START Given data
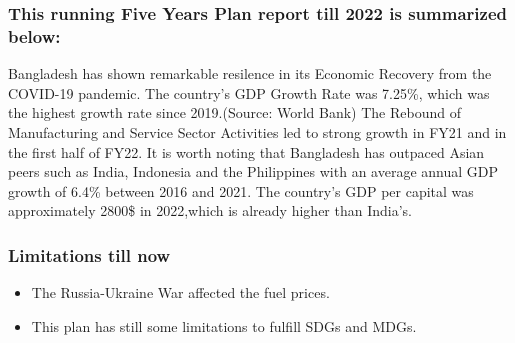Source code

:\subsubsection{This running Five Years Plan report till 2022 is summarized below:}
Bangladesh has shown remarkable resilence in its Economic Recovery from the COVID-19
pandemic. The country's GDP Growth Rate was 7.25\%, which was the highest growth rate
since 2019.(Source: World Bank) The Rebound of Manufacturing and Service Sector Activities led to strong growth in FY21
and in the first half of FY22. It is worth noting that Bangladesh has outpaced Asian peers such as India, Indonesia and the
Philippines with an average annual GDP growth of 6.4\% between 2016 and 2021.
The country's GDP per capital was approximately 2800\$ in 2022,which is already higher than India's.

\subsubsection{Limitations till now}
\begin{itemize}
	\item The Russia-Ukraine War affected the fuel prices.
	\item This plan has still some limitations to fulfill SDGs and MDGs.
\end{itemize}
END Given data
### The task:
Which lines run from the one containing "The country's GDP per" to the final line of the entries? Return those lines exactly, and only those.

### Written answer:
The country's GDP per capital was approximately 2800\$ in 2022,which is already higher than India's.

\subsubsection{Limitations till now}
\begin{itemize}
	\item The Russia-Ukraine War affected the fuel prices.
	\item This plan has still some limitations to fulfill SDGs and MDGs.
\end{itemize}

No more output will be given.